Her hand strayed to Brand's golden form and stroked it absently.

'Okay?' the voice which had been in her thoughts inquired suddenly from outside the door.

'Okay,' she returned drowsily. Kind of him to ask. She was very  comfortable. The room was warm, the bed soft, and the half-drawn  curtains gave a long view of serrated ridges and a high-flung moon.

A squeaking sound, and as she looked at it, the door handle turned and  the door opened. Brand's tail swished and he leaped off the quilt.  Rory's voice murmured something that she could not catch. He was  standing in the doorway and he was ready for bed. Haidee's staring eyes  were dulled by shock. They registered slowly-bold striped pyjamas, half  open jacket, bare feet thrust into slippers.

She just stopped herself from crying out. There must be a reason. He had said something. There must be a reason.

Disconcertingly, he did not give it. He just glanced at the light in the  corridor and stretched out a navy and grey striped arm. The light  clicked out and he stepped back into the bedroom and closed the door. It  was all quite matter-of-fact.                       
       
           



       

'Wh-what did you say just then?' she gasped.

'I said good,' he told her equably.

Good? Her head swam. He couldn't mean...

'You said okay, I said good,' he repeated, and looked more closely at  her petrified form. The nightgown had a scoop neck and white lacing. It  also had long bell-shaped sleeves and was voluminous and very decent.  But nothing quelled the panic thought that the dark blue eyes in front  of her were not concerned with the nightgown.

'I didn't ... I ...' Her throat dried.

'Oh, come on!

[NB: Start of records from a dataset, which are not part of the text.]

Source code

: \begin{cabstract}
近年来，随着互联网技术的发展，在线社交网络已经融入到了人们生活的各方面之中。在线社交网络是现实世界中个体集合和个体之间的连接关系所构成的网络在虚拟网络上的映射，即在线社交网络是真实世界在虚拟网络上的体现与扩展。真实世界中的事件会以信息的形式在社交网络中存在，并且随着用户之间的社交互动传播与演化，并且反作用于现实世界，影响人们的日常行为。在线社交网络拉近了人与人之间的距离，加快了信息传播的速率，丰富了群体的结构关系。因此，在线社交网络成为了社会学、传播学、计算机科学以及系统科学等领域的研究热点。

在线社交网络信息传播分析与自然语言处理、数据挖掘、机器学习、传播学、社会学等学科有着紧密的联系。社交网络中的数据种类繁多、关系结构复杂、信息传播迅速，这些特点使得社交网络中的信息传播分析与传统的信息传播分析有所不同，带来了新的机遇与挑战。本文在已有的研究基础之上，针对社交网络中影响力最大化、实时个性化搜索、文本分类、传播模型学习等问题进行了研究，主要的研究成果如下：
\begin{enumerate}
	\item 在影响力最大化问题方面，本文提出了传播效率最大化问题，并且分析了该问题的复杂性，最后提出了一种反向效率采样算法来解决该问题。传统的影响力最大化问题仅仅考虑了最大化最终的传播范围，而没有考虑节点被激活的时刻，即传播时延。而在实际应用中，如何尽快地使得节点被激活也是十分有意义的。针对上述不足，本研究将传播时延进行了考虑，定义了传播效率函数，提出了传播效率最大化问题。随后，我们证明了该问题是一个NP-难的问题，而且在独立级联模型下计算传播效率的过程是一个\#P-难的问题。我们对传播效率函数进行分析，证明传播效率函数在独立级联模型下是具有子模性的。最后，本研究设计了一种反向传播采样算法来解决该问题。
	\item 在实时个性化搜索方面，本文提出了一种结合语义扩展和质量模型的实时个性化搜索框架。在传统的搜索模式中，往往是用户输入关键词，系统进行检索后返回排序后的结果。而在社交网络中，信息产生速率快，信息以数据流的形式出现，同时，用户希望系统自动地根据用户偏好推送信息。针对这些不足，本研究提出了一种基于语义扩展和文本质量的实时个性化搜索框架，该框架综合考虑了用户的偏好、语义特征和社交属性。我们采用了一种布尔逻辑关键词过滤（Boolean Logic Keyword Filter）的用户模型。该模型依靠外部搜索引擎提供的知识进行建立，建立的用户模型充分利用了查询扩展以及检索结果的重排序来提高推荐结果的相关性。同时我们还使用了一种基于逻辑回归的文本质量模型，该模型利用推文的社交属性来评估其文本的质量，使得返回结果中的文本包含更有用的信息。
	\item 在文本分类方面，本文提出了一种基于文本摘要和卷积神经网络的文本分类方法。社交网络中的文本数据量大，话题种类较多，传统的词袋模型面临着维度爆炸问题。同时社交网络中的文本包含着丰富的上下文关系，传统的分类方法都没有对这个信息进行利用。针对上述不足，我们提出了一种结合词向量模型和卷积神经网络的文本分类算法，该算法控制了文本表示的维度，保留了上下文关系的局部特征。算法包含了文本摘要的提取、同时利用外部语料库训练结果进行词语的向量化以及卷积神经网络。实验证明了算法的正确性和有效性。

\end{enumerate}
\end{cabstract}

Don't be coy about it. It's one way we were always  compatible.' He went round with appalling naturalness to the other side  of the bed.

It was a frozen-to-the-ground nightmare except that she was frozen to a  bed. Seconds ticked like tocsins as he turned back first the dark blue  quilt and then the flowery sheet. No preamble. No hesitation. But that,  she supposed, was the way he would act when this was not the first time.

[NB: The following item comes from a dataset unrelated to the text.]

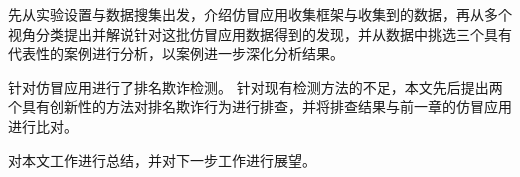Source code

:  先从实验设置与数据搜集出发，介绍仿冒应用收集框架\mytool 与收集到的数据，再从多个视角分类提出并解说针对这批仿冒应用数据得到的发现，并从数据中挑选三个具有代表性的案例进行分析，以案例进一步深化分析结果。

 针对仿冒应用进行了排名欺诈检测。
针对现有检测方法的不足，本文先后提出两个具有创新性的方法对排名欺诈行为进行排查，并将排查结果与前一章的仿冒应用进行比对。

 对本文工作进行总结，并对下一步工作进行展望。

But not with her! Suddenly all the tocsins seemed to be clanging simultaneously.

'No. No, I mean it.' She grabbed at the bedclothes. 'No!'

'What is this? An act?' The puzzlement sounded quite genuine, but at least the large hand had loosed its hold on the sheet.

Its owner stood looking down at her. He had gone quiet and she sensed  that he didn't plan to take her against her will. It was still alarming  to have him standing there so near her, to see where the sunburn stopped  on his neck and to notice, because she could not help it, the dark fuzz  on his chest. Idiotic, she knew, to flutter so. These things were  natural, he certainly thought them natural...

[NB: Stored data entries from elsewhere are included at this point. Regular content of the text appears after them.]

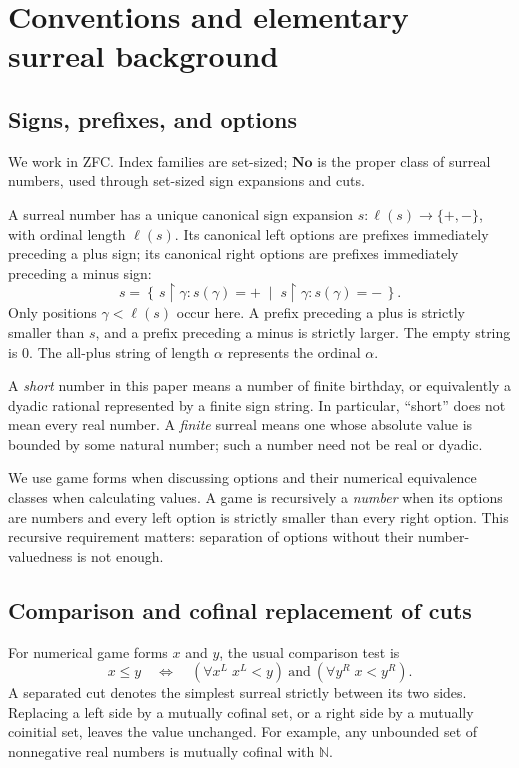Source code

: \documentclass[11pt,letterpaper]{article}
\theoremstyle{definition}
\theoremstyle{remark}
\newcommand{\No}{\mathbf{No}}
\newcommand{\NN}{\mathbb N}
\newcommand{\len}{\ell}
\newcommand{\cut}[2]{\left\{\,#1\;\middle|\;#2\,\right\}}
\newcommand{\pref}[2]{#1\mathbin{\restriction}#2}
\newcommand{\signplus}{\mathtt{+}}
\newcommand{\signminus}{\mathtt{-}}
\begin{document}
\section{Conventions and elementary surreal background}\label{sec:background}

\subsection{Signs, prefixes, and options}

We work in ZFC. Index families are set-sized; $\No$ is the proper class of
surreal numbers, used through set-sized sign expansions and cuts.

A surreal number has a unique canonical sign expansion
$s:\len(s)\longrightarrow\{\signplus,\signminus\}$, with ordinal length
$\len(s)$. Its canonical left options are prefixes immediately preceding a plus
sign; its canonical right options are prefixes immediately preceding a minus
sign:
\begin{equation}\label{eq:signcut}
 s=\cut{\pref{s}{\gamma}:s(\gamma)=\signplus}
        {\pref{s}{\gamma}:s(\gamma)=\signminus}.
\end{equation}
Only positions $\gamma<\len(s)$ occur here. A prefix preceding a plus is strictly
smaller than $s$, and a prefix preceding a minus is strictly larger. The empty
string is $0$. The all-plus string of length $\alpha$ represents the ordinal
$\alpha$.

A \emph{short} number in this paper means a number of finite birthday, or
equivalently a dyadic rational represented by a finite sign string. In
particular, ``short'' does not mean every real number. A \emph{finite} surreal
means one whose absolute value is bounded by some natural number; such a number
need not be real or dyadic.

We use game forms when discussing options and their numerical equivalence
classes when calculating values. A game is recursively a \emph{number} when its
options are numbers and every left option is strictly smaller than every right
option. This recursive requirement matters: separation of options without their
number-valuedness is not enough.

\subsection{Comparison and cofinal replacement of cuts}

For numerical game forms $x$ and $y$, the usual comparison test is
\begin{equation}\label{eq:comparison}
 x\leq y
 \quad\Longleftrightarrow\quad
 (\forall x^L\;x^L<y)\ \text{and}\ (\forall y^R\;x<y^R).
\end{equation}
A separated cut denotes the simplest surreal strictly between its two sides.
Replacing a left side by a mutually cofinal set, or a right side by a mutually
coinitial set, leaves the value unchanged. For example, any unbounded set of
nonnegative real numbers is mutually cofinal with $\NN$.
\end{document}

Illogically, that fact made it the more scaring. And yet how dared he?  Suddenly Suzanne Desmond went by the board. She thought only of Haidee  Brown.

'Will you kindly stop pestering me and go away?' Outrage put an edge on  her voice. 'I didn't expect to lock my door. It seems I should have.'

They weren't minced words, but she had not bargained for the change in  his face. The soft skin round his eyes had a sudden crepey look.

'I'm-sorry,' she jerked awkwardly.

It seemed to ignite the fuse. 'Sorry? God's fish, do you think I need it spelled out?'

'I hope not! I think we might spare each other that.'

'Do you? Why change, for heaven's sake? You spared me nothing ten years  ago. It's no blind good our trying to deceive ourselves. You're sorry  I'm not Freeman, that's all.'

'It's not. How could it be?' Once more abhorrence swept past discretion.  She looked, bright with anger, into the steely eyes. And those had  changed again. How had she thought them old a minute ago? They glittered  challengingly.